Published 10:50 am Thursday, July 7, 2011

Second-grader Sara Strough and kindergartner Madison Whitson communicate with Costa Rica using the microphone in front of them, as Mrs. Wilson assists. In the background is Trey Staton, technician, who helped with the videoconferencing technology. (photo by Angela Hall)

Sunny View Elementary School has promoted Polk County School’s Global Awareness in the 21st Century philosophy through video conferencing with other schools.
Many Sunny View teachers are registered with Collaborations Around the Planet (CAPspace), a social networking tool for colleagues and schools interested in collaborative video conferencing around the world. There are currently 9,321 educators from 34 countries registered with CAPspace.
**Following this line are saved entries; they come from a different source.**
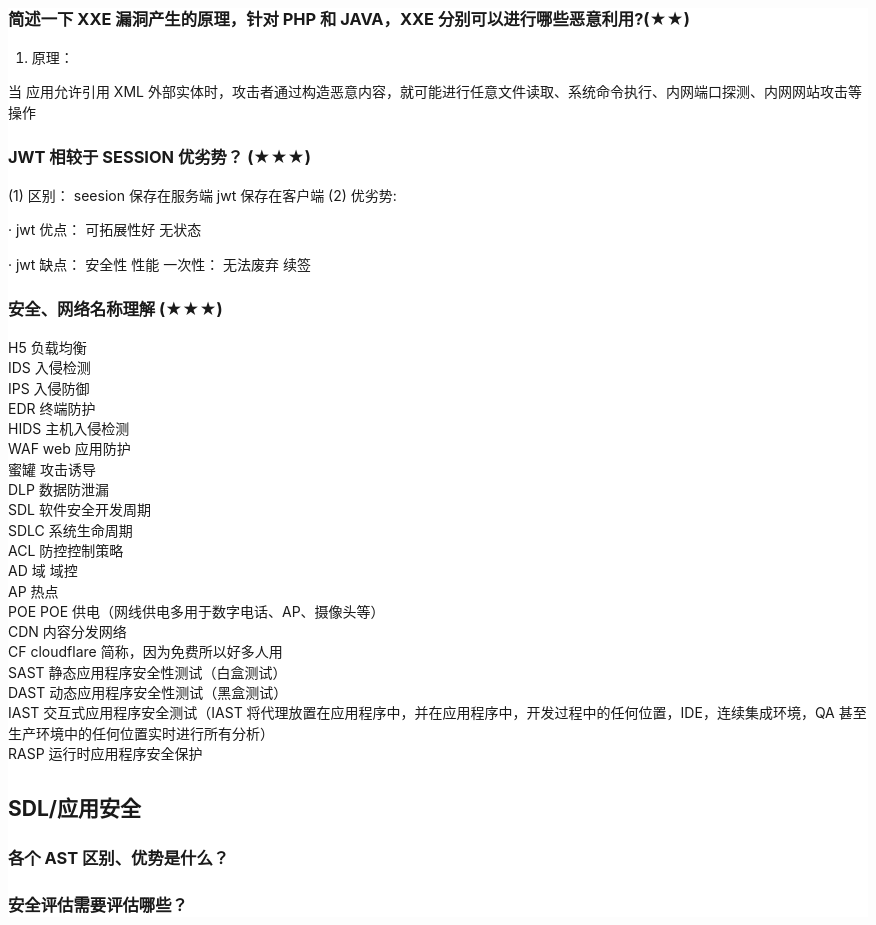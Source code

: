 ### 简述一下 XXE 漏洞产生的原理，针对 PHP 和 JAVA，XXE 分别可以进行哪些恶意利用?(★★)

1. 原理：

当 应用允许引用 XML 外部实体时，攻击者通过构造恶意内容，就可能进行任意文件读取、系统命令执行、内网端口探测、内网网站攻击等操作

### JWT 相较于 SESSION 优劣势？ (★★★)

(1) 区别：
seesion 保存在服务端
jwt 保存在客户端
(2) 优劣势:

· jwt 优点：
可拓展性好
无状态

· jwt 缺点：
安全性
性能
一次性：
无法废弃
续签

### 安全、网络名称理解 (★★★)

H5 负载均衡  
IDS 入侵检测  
IPS 入侵防御  
EDR 终端防护  
HIDS 主机入侵检测  
WAF web 应用防护  
蜜罐 攻击诱导  
DLP 数据防泄漏  
SDL 软件安全开发周期  
SDLC 系统生命周期  
ACL 防控控制策略  
AD 域 域控  
AP 热点  
POE POE 供电（网线供电多用于数字电话、AP、摄像头等）  
CDN 内容分发网络  
CF cloudflare 简称，因为免费所以好多人用  
SAST 静态应用程序安全性测试（白盒测试）  
DAST 动态应用程序安全性测试（黑盒测试）  
IAST 交互式应用程序安全测试（IAST 将代理放置在应用程序中，并在应用程序中，开发过程中的任何位置，IDE，连续集成环境，QA 甚至生产环境中的任何位置实时进行所有分析）  
RASP 运行时应用程序安全保护

## SDL/应用安全

### 各个 AST 区别、优势是什么？

### 安全评估需要评估哪些？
Julie Wilson’s second grade corresponded with Australia to learn about conservation of the earth’s resources and sustainability (complete with a visit to live orangutans). This paved the way for a further collaboration between Julie Maziarka’s kindergarten and Wilson’s and Mrs. Gina Kelly’s second grades. They presented ABC’s of North Carolina facts to Andrea Mora’s kindergarten class of Lincoln School in Costa Rica. The kindergarten and second grades of Sunny View worked together to make posters with pictures illustrating a North Carolina fact for each letter of the alphabet.
Mora’s class did the same for Costa Rica.
“You mean you don’t have a soccer field at your school?,” they asked.
Mora’s students were amazed since their world revolves around soccer.
“Do you have snowflakes?” a Costa Rican kindergartner asked.
They have studied them but never seen them. There was also a two-hour time difference, the children of Sunny View discovered. Sunny View students were highly entertained by the kindergartners of Costa Rica who wore costumes and danced a folk dance. Students from both schools enjoyed the sharing of information immensely. Teachers and students have made friends in Costa Rica and look forward to other opportunities to share their differences and similarities.